[Start of section]
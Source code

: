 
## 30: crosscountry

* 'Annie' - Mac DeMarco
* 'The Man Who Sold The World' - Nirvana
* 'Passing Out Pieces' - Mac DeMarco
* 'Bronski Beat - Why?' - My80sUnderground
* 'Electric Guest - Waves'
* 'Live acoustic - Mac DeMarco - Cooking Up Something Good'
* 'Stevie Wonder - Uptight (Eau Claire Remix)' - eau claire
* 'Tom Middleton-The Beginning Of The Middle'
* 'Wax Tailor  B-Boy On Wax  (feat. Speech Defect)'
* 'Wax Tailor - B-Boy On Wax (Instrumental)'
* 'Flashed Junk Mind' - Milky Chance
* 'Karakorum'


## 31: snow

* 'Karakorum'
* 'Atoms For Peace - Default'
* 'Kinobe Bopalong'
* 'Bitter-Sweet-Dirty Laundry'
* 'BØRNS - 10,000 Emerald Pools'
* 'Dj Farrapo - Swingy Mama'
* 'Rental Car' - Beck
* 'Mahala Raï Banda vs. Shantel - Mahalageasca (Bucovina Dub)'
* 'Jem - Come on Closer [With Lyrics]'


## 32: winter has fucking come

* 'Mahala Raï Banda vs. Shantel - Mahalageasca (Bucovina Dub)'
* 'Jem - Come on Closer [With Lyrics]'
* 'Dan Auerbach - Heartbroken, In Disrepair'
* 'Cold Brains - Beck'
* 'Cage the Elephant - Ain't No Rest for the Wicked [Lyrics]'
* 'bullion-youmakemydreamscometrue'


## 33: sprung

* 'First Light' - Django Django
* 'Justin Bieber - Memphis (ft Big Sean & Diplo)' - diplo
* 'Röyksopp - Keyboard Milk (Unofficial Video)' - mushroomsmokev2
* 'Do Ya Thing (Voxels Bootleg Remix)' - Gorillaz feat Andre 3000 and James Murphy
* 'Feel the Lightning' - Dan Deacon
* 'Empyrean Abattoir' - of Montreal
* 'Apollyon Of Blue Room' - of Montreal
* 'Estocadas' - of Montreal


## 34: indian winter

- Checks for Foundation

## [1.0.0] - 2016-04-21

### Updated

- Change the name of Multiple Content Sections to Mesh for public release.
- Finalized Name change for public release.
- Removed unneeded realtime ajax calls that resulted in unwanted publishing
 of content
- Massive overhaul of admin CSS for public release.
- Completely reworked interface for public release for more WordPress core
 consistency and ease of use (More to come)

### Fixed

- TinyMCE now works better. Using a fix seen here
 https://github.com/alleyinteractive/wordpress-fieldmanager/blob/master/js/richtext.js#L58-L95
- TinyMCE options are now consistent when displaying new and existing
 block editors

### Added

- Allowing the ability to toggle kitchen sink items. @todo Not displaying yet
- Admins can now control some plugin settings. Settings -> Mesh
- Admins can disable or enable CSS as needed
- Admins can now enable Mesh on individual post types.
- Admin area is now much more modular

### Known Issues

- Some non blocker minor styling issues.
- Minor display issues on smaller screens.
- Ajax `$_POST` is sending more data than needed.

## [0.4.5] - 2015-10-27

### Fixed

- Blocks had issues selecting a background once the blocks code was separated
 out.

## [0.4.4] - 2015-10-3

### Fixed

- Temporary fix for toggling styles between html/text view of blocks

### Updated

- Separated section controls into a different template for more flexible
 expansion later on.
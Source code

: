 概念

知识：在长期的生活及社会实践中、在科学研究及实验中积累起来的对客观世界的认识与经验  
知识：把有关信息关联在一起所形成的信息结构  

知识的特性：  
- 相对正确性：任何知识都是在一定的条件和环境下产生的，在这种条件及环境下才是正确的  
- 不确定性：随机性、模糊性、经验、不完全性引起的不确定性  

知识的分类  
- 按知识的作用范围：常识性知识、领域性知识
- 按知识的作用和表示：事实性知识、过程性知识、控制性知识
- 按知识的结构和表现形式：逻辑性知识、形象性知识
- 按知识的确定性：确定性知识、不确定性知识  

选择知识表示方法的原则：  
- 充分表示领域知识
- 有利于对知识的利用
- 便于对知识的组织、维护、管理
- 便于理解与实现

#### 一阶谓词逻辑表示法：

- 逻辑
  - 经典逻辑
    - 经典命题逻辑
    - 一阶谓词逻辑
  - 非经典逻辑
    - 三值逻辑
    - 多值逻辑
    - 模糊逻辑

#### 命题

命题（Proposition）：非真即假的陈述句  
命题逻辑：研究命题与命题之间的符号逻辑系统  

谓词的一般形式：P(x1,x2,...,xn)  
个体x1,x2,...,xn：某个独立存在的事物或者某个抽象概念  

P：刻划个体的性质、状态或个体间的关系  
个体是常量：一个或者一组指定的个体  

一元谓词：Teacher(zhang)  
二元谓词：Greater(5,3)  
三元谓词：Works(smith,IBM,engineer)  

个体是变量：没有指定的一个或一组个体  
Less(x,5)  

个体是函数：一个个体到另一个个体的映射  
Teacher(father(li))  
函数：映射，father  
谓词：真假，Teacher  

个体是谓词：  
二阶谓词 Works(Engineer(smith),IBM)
[End of section]
Problem to solve =>
Exactly as they stand, please print the lines from the first line of the records above down to the line that includes "Video)' - mushroomsmokev2", both of those included and no others.

Solved exercise =>
Source code

: 
## 30: crosscountry

* 'Annie' - Mac DeMarco
* 'The Man Who Sold The World' - Nirvana
* 'Passing Out Pieces' - Mac DeMarco
* 'Bronski Beat - Why?' - My80sUnderground
* 'Electric Guest - Waves'
* 'Live acoustic - Mac DeMarco - Cooking Up Something Good'
* 'Stevie Wonder - Uptight (Eau Claire Remix)' - eau claire
* 'Tom Middleton-The Beginning Of The Middle'
* 'Wax Tailor  B-Boy On Wax  (feat. Speech Defect)'
* 'Wax Tailor - B-Boy On Wax (Instrumental)'
* 'Flashed Junk Mind' - Milky Chance
* 'Karakorum'


## 31: snow

* 'Karakorum'
* 'Atoms For Peace - Default'
* 'Kinobe Bopalong'
* 'Bitter-Sweet-Dirty Laundry'
* 'BØRNS - 10,000 Emerald Pools'
* 'Dj Farrapo - Swingy Mama'
* 'Rental Car' - Beck
* 'Mahala Raï Banda vs. Shantel - Mahalageasca (Bucovina Dub)'
* 'Jem - Come on Closer [With Lyrics]'


## 32: winter has fucking come

* 'Mahala Raï Banda vs. Shantel - Mahalageasca (Bucovina Dub)'
* 'Jem - Come on Closer [With Lyrics]'
* 'Dan Auerbach - Heartbroken, In Disrepair'
* 'Cold Brains - Beck'
* 'Cage the Elephant - Ain't No Rest for the Wicked [Lyrics]'
* 'bullion-youmakemydreamscometrue'


## 33: sprung

* 'First Light' - Django Django
* 'Justin Bieber - Memphis (ft Big Sean & Diplo)' - diplo
* 'Röyksopp - Keyboard Milk (Unofficial Video)' - mushroomsmokev2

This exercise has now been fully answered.